Harmony OS will also provide us with a service widget. This is similar to Google Cards for news, weather, and train information, among other things. The widgets can be found in the service center and dragged to the home screen. I’m guessing it’s a standard widget found on Android and iOS.
I’m not sure what the differences are or what it delivers, but it appears to be comparable to what we have in Google and Apple, so it’s a direct competitor to what we have on those guys. If developers want consumers to be able to access their services right from the home screen, I suppose they can set their own budget for their apps.
The most essential factor is speedier performance. The promise of faster performance, if harmony can always deliver on, will be a great thing for the company and other manufacturers to this OS will seriously make Google rethink their strategy and pick and maximize the performance of their succeeding Android OS because I agree with Huawei’s sentiments.

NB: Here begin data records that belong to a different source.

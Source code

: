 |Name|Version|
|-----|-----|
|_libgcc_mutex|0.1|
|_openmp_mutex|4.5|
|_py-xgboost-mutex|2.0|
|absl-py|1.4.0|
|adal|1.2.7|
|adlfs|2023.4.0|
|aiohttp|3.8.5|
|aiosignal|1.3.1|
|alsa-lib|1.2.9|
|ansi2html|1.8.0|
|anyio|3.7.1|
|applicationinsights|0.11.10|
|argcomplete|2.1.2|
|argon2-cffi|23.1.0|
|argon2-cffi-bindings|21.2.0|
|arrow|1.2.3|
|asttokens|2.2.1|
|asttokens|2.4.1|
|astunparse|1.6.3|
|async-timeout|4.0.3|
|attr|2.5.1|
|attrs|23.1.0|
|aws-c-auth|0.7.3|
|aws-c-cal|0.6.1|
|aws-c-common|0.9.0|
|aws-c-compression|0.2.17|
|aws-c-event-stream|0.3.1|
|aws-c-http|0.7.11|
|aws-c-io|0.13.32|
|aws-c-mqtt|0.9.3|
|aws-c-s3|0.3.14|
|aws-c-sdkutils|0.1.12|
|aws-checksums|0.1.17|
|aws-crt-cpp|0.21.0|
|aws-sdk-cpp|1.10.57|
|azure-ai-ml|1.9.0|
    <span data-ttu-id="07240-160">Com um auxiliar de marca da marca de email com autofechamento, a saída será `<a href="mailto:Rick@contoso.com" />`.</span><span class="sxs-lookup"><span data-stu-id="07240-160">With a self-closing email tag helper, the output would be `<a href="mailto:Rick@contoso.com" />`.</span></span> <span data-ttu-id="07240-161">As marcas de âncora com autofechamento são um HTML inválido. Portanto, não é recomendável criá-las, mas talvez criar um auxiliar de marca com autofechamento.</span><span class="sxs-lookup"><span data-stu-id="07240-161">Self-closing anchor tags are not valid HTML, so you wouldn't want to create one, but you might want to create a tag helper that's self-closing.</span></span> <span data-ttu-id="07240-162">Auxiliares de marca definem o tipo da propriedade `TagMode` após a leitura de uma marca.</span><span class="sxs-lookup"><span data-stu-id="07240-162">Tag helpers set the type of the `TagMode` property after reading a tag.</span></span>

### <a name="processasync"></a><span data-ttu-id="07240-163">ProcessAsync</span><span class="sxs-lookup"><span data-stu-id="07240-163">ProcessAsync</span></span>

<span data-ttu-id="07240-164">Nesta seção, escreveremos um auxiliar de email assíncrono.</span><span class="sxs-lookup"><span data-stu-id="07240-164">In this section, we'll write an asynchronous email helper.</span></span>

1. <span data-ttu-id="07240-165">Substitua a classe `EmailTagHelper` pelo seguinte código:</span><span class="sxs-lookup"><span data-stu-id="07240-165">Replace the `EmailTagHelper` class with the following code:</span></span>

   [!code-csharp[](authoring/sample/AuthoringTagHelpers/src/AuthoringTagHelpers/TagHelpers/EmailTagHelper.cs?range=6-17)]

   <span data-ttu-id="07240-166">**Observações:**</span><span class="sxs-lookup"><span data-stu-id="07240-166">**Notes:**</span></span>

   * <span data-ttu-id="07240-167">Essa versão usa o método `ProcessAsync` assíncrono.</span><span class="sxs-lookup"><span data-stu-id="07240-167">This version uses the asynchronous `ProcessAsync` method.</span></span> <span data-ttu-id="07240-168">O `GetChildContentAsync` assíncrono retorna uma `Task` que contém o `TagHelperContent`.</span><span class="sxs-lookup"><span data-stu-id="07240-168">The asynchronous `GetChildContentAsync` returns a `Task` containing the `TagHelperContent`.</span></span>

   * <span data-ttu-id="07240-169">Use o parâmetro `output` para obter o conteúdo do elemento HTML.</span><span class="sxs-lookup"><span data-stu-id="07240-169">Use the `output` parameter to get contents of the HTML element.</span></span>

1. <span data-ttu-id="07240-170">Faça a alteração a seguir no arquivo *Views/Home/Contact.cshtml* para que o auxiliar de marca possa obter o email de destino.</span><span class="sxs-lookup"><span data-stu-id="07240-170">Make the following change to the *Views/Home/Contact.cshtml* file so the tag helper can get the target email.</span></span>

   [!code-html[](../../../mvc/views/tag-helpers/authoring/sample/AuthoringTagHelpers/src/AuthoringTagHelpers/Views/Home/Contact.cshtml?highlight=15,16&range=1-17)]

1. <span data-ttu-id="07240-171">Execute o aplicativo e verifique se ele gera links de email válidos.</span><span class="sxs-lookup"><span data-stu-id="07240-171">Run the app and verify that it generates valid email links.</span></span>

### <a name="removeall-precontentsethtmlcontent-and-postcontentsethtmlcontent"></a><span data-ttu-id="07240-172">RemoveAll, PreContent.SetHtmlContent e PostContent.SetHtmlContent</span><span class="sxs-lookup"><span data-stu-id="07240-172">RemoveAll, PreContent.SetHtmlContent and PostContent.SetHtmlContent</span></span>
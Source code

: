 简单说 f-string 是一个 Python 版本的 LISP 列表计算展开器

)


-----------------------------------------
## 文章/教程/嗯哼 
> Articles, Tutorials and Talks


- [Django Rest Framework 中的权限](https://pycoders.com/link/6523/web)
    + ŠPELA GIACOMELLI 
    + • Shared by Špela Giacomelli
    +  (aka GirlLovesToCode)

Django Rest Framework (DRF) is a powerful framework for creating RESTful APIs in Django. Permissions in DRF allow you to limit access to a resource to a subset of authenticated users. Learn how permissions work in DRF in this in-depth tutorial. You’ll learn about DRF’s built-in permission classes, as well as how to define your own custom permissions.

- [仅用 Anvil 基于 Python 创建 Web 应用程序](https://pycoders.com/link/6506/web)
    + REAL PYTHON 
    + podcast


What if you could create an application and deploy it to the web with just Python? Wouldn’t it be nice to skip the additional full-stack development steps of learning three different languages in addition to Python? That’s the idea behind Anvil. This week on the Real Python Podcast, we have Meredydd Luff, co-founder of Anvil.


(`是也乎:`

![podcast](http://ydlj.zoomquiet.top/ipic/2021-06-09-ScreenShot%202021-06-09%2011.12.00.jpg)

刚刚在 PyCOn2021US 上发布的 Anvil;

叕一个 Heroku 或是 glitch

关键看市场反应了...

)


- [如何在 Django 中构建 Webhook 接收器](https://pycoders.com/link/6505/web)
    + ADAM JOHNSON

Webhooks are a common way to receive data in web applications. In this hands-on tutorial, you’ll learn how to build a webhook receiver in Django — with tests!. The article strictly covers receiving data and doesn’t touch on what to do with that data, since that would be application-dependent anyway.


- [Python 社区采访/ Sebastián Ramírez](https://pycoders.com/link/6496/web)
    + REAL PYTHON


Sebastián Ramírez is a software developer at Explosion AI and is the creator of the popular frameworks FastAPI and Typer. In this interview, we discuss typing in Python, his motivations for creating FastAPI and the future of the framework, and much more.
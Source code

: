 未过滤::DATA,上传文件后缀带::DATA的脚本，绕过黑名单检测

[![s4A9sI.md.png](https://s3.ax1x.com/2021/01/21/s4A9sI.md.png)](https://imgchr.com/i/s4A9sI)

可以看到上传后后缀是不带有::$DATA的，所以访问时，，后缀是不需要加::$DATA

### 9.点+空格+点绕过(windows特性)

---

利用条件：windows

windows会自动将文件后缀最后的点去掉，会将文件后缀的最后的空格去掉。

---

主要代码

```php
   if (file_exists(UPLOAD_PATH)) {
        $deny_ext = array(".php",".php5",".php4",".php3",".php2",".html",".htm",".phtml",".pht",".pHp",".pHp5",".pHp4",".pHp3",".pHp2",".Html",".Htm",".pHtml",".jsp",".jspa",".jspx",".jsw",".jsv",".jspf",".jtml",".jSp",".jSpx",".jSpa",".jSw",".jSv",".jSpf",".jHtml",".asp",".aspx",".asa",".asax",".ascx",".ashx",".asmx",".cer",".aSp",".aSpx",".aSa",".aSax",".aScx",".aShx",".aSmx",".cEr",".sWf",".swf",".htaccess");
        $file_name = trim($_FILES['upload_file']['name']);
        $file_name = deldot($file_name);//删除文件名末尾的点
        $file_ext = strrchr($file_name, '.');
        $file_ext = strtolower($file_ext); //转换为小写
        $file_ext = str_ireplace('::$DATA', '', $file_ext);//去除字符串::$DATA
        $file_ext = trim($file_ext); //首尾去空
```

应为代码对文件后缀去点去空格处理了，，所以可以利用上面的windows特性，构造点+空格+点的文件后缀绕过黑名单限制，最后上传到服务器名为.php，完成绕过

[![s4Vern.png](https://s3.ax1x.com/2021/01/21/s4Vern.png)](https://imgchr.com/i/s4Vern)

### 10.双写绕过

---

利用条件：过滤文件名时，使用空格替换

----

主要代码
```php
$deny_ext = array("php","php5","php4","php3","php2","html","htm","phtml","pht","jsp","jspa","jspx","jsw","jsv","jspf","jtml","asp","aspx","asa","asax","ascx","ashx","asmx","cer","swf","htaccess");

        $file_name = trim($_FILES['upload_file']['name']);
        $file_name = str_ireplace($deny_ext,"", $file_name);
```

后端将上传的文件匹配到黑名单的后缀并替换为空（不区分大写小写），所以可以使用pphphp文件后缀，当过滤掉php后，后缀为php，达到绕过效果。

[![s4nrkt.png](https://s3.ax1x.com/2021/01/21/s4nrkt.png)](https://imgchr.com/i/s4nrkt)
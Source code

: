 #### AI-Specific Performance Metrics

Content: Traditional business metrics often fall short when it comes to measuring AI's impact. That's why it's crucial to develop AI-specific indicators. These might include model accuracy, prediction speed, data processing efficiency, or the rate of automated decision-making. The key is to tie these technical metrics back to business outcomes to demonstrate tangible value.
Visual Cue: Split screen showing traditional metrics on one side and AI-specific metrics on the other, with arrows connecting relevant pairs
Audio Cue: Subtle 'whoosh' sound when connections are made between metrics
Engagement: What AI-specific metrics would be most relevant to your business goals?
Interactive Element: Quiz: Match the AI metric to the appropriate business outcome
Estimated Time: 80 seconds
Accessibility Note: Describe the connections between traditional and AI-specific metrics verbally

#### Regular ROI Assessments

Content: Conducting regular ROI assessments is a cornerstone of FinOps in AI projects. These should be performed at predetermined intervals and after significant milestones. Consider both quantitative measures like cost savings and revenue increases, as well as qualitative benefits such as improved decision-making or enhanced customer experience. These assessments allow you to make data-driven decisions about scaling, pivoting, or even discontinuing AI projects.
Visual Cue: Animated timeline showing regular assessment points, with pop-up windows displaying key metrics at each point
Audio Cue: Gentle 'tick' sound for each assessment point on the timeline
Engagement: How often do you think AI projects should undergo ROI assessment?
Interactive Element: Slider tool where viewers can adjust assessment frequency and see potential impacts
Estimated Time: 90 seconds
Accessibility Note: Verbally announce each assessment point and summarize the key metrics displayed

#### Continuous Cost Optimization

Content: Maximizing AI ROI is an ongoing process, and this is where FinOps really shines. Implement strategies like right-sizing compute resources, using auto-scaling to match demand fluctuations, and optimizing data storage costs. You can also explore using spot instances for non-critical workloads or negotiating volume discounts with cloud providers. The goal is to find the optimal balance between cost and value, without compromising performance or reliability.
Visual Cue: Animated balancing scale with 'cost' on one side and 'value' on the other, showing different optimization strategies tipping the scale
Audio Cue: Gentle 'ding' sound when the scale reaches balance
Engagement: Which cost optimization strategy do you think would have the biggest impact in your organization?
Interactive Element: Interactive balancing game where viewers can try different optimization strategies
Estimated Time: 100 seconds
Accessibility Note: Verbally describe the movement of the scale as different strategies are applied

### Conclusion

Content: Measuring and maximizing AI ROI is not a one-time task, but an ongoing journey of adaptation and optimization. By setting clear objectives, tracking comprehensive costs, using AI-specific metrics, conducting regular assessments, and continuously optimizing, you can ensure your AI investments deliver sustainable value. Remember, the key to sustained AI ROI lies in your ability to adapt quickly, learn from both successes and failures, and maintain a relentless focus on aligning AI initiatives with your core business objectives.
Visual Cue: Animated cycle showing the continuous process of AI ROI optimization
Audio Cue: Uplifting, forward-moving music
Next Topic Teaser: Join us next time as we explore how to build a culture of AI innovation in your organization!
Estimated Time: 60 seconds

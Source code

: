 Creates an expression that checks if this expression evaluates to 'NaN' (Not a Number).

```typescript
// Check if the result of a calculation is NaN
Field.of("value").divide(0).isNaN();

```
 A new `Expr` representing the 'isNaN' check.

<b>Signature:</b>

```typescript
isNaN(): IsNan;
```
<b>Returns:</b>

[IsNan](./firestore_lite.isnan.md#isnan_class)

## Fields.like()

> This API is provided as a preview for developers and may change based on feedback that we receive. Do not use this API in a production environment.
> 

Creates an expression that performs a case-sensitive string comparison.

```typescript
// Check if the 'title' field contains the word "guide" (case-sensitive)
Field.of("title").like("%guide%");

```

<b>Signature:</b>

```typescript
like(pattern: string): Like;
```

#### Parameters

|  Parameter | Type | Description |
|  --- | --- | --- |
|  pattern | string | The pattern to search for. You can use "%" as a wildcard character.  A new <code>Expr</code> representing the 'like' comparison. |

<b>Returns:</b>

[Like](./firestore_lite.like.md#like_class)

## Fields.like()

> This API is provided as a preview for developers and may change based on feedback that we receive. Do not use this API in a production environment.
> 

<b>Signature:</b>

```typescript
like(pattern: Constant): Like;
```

Android phones will be extremely speedy at first, but the phone will gradually become sluggish as updates arrive. After a few months, you will notice some hiccups. This will benefit other manufacturers as well, as they will be able to adopt Harmony OS with poor specs. They can redirect their energy and resources on other areas, such as R&D, and, finally, on their competition.
Harmony OS is open source, thus how many other operating systems are open source, such as Android? I suppose the only way for this platform to exist is to make it available for free. In that instance, OS developers can come in and make changes. To improve it and to allow app developers to populate far-flung app galleries. It will be quite difficult to function without these programs for some time.
Wait till HarmonyOS and their gadgets are available for purchase. So there you have it. The unveiling of Harmony OS is both intriguing and a step in the right direction. It’s past time for iOS and Android OS to face some competition that Windows OS cannot provide. Wowway has a large number of followers who share their views about the United States. Huawei band would think it’s absurd, and people might reconsider and try Harmony OS. The unveiling of Harmony OS is an offer to developers to join Huawei’s ecosystem if they can get enough apps for users to consider Huawei in its new environment. This has the potential to be a game-changer.